Activision Collection 3 es un cartucho oficial de Evercade ya disponible que amplía la presencia de Activision en el ecosistema de Blaze Entertainment con una tercera selección de clásicos de los años ochenta. La colección reúne 13 juegos publicados originalmente en hardware de 8 bits asociado al catálogo temprano de Activision, con una representación clara del tipo de experiencias que definieron la etapa inicial de la compañía: acción directa, arcade doméstico, deportes y diseños muy reconocibles de la era Atari.

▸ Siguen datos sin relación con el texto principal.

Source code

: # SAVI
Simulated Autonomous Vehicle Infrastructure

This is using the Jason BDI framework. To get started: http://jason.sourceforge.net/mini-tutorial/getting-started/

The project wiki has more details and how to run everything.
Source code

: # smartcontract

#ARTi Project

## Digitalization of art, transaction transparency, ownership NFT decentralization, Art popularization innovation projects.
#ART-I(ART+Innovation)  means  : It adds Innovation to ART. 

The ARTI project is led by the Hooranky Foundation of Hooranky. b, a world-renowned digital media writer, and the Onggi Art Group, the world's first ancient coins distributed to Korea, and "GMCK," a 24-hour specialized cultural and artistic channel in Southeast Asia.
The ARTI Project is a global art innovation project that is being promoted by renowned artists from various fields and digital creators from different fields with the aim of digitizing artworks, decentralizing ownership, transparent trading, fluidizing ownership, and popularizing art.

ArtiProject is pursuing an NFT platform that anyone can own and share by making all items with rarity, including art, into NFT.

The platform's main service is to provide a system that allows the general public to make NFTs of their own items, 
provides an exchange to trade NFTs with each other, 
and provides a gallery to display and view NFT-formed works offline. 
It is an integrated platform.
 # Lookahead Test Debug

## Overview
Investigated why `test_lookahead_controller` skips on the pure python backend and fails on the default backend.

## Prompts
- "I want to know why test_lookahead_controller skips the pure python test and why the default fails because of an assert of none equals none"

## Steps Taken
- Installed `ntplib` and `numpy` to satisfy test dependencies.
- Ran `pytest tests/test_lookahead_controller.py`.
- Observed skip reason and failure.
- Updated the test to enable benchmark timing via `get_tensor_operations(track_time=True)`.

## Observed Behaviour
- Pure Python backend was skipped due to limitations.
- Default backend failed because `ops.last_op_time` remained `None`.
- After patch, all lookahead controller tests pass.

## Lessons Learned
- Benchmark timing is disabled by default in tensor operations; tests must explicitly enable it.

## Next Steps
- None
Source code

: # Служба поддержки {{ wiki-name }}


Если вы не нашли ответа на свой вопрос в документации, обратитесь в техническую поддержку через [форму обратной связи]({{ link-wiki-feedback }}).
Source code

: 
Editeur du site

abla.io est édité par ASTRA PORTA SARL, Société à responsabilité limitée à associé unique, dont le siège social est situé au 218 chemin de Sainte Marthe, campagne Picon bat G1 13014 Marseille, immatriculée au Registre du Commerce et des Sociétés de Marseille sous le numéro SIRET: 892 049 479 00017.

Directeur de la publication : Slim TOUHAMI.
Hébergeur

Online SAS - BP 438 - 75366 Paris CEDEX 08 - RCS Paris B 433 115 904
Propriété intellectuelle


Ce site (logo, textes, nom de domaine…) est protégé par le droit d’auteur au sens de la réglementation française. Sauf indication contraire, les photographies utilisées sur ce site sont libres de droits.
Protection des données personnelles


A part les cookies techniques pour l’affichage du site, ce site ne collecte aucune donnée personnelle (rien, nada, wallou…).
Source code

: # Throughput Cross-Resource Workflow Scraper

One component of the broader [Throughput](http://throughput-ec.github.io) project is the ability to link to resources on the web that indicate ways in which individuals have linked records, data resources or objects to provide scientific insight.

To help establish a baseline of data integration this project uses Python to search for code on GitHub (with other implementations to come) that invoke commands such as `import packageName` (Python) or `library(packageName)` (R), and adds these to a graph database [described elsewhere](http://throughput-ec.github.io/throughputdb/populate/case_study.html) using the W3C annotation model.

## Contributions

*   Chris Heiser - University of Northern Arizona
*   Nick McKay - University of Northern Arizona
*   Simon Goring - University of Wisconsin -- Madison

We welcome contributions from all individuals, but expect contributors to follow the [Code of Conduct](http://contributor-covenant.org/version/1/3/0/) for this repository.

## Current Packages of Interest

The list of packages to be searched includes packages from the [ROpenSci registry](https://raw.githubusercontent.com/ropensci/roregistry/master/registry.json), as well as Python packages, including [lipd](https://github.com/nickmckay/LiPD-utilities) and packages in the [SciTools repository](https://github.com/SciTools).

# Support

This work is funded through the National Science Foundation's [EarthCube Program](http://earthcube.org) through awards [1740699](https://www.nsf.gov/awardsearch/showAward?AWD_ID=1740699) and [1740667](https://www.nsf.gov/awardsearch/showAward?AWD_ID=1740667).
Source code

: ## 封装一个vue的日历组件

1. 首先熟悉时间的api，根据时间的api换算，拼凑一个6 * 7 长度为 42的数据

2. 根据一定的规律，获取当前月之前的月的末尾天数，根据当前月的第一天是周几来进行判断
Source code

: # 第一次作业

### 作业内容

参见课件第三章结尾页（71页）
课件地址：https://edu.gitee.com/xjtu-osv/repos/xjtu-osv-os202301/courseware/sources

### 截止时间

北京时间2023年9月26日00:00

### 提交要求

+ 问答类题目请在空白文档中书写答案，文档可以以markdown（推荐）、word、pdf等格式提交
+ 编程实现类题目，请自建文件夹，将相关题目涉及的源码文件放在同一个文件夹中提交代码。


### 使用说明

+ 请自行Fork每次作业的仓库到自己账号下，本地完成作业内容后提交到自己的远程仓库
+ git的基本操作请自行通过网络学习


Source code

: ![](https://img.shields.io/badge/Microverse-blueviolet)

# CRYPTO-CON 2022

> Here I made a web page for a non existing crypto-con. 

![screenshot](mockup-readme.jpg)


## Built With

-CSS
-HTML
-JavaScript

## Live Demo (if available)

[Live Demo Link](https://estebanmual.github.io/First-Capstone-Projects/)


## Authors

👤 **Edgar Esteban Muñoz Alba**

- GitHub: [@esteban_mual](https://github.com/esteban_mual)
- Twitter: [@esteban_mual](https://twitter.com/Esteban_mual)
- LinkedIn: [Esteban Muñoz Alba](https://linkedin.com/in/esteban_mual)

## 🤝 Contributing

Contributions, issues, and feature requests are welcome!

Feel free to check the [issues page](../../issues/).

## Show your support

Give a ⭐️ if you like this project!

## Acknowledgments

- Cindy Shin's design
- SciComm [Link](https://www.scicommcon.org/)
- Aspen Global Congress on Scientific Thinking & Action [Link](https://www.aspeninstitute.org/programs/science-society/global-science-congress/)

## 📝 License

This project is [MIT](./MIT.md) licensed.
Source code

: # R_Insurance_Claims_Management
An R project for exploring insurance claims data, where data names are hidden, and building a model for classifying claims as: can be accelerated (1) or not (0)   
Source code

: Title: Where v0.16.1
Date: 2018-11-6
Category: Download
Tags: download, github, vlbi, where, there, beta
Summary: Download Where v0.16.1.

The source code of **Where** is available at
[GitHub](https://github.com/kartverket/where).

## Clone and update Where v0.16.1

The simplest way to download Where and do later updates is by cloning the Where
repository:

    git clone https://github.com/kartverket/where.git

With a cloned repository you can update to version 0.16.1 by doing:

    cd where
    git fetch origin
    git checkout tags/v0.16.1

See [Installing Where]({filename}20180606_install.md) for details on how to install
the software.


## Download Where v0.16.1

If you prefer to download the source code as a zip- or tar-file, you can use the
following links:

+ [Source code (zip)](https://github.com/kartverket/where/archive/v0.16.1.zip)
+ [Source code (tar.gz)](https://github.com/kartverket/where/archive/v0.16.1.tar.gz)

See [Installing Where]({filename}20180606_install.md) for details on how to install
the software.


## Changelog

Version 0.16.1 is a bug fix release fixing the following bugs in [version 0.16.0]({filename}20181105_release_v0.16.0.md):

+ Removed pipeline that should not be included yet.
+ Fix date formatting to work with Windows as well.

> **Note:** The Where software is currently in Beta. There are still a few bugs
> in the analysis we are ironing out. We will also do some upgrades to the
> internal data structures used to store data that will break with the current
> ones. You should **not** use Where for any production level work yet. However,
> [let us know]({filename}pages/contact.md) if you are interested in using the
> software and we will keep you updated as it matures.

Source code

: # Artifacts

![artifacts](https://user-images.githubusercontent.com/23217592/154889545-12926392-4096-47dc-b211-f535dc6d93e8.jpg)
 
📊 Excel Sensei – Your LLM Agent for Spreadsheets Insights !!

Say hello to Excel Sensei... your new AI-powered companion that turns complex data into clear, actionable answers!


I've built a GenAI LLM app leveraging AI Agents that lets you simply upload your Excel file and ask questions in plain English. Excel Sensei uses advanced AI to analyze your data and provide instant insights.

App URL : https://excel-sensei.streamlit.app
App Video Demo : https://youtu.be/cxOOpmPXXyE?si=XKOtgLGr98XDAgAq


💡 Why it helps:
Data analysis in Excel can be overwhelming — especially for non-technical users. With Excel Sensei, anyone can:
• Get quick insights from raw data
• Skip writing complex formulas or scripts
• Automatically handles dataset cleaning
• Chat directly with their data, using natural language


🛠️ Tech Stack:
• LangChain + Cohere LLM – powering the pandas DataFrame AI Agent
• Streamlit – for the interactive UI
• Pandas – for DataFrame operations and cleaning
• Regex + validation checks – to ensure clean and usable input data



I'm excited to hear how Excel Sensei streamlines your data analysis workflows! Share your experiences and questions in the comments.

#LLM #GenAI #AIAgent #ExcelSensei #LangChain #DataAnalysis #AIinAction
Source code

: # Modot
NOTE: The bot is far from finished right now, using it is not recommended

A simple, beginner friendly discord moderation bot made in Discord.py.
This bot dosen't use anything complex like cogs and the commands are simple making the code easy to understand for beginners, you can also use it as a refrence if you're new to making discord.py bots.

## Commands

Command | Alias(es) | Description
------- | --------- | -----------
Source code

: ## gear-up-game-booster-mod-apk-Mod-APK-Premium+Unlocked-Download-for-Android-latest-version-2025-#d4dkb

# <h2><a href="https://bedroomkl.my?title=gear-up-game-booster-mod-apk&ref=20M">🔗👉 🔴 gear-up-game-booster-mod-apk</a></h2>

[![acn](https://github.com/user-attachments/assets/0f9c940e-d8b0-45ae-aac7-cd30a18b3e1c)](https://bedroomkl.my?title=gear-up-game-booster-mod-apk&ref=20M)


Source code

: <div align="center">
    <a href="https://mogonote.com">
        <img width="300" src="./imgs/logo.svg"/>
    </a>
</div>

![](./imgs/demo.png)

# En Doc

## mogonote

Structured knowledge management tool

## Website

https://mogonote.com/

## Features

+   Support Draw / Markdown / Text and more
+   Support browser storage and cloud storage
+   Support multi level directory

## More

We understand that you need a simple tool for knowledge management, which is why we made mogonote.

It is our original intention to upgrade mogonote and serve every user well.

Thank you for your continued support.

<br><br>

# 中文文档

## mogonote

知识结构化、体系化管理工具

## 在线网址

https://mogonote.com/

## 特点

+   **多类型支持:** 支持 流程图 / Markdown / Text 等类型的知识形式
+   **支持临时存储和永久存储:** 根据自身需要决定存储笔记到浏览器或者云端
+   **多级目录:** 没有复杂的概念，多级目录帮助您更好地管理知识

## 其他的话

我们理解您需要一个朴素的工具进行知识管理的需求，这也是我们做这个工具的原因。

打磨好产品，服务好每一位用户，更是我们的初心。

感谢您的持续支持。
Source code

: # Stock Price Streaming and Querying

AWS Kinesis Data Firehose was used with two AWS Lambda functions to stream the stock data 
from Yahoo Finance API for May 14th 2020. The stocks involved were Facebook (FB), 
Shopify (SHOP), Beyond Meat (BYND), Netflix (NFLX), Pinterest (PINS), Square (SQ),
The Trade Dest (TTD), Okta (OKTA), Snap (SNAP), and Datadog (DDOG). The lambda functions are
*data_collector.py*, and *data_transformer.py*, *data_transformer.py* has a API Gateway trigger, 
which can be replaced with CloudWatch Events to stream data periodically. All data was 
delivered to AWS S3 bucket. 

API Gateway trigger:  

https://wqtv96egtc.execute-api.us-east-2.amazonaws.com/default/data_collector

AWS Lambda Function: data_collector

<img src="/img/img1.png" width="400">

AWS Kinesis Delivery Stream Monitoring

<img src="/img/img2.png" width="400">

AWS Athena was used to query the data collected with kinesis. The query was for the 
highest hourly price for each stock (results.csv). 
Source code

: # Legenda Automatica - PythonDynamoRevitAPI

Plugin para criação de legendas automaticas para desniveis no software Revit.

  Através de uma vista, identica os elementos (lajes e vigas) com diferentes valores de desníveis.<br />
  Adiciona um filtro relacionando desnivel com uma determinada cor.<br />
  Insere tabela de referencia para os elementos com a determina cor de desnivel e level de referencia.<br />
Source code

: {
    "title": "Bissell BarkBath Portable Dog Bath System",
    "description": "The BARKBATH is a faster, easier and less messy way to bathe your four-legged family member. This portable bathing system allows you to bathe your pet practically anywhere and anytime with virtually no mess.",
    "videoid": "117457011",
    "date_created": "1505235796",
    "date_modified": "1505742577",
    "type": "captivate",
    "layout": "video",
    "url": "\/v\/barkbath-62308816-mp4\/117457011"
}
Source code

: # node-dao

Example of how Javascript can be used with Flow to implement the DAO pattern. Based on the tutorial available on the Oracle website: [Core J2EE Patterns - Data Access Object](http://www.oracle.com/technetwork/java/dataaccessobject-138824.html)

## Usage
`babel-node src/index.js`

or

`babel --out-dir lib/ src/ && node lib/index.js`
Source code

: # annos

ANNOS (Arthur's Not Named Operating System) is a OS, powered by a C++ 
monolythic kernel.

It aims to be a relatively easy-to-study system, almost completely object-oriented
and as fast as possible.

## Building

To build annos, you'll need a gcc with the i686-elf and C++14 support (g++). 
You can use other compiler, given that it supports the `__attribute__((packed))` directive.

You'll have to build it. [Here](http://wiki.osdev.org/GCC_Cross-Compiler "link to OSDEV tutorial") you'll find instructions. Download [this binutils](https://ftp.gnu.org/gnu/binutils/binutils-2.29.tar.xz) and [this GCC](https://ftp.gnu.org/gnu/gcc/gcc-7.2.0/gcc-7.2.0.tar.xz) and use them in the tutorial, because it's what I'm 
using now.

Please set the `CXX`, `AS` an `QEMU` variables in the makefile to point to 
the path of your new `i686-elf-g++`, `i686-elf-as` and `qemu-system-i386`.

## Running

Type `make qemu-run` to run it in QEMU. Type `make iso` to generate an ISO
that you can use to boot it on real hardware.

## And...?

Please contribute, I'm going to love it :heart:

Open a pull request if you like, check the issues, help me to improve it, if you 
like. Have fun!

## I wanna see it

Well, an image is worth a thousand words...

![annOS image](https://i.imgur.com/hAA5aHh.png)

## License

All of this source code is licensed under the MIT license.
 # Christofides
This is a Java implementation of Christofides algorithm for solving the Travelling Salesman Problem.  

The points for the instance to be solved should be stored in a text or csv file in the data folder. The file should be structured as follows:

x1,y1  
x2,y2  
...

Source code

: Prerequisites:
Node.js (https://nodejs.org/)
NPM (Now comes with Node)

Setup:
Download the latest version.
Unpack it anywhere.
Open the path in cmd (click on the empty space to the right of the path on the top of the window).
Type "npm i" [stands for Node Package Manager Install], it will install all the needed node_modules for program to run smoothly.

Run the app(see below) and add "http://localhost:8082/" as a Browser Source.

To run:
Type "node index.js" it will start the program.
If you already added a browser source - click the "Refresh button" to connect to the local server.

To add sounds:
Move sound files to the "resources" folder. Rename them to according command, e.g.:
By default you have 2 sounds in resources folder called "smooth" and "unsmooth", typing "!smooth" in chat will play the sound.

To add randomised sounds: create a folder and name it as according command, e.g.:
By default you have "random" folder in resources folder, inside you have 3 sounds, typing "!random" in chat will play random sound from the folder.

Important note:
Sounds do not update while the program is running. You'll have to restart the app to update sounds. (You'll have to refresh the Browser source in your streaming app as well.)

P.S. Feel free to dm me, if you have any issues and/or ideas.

Dentro del catálogo de Evercade, este cartucho funciona como una pieza de continuidad histórica. No solo completa la presencia de Activision junto a las dos recopilaciones anteriores, también recupera títulos menos habituales en reediciones físicas modernas, algo especialmente relevante para coleccionistas que buscan cartuchos oficiales con material clásico licenciado y una cierta vocación de archivo.
Una tercera recopilación de Activision con valor histórico real
El interés de Activision Collection 3 está en su equilibrio entre nombres muy conocidos y obras menos recordadas. Aquí conviven referentes inmediatos como Kaboom!, Chopper Command o Keystone Kapers con juegos bastante menos visibles en recopilatorios actuales, lo que da al cartucho una personalidad propia dentro de Evercade. También sirve para entender mejor la amplitud del catálogo de Activision en los primeros años del videojuego doméstico, cuando la identidad de una editora podía construirse a base de conceptos simples, mecánicas muy depuradas y autores con una firma creativa reconocible.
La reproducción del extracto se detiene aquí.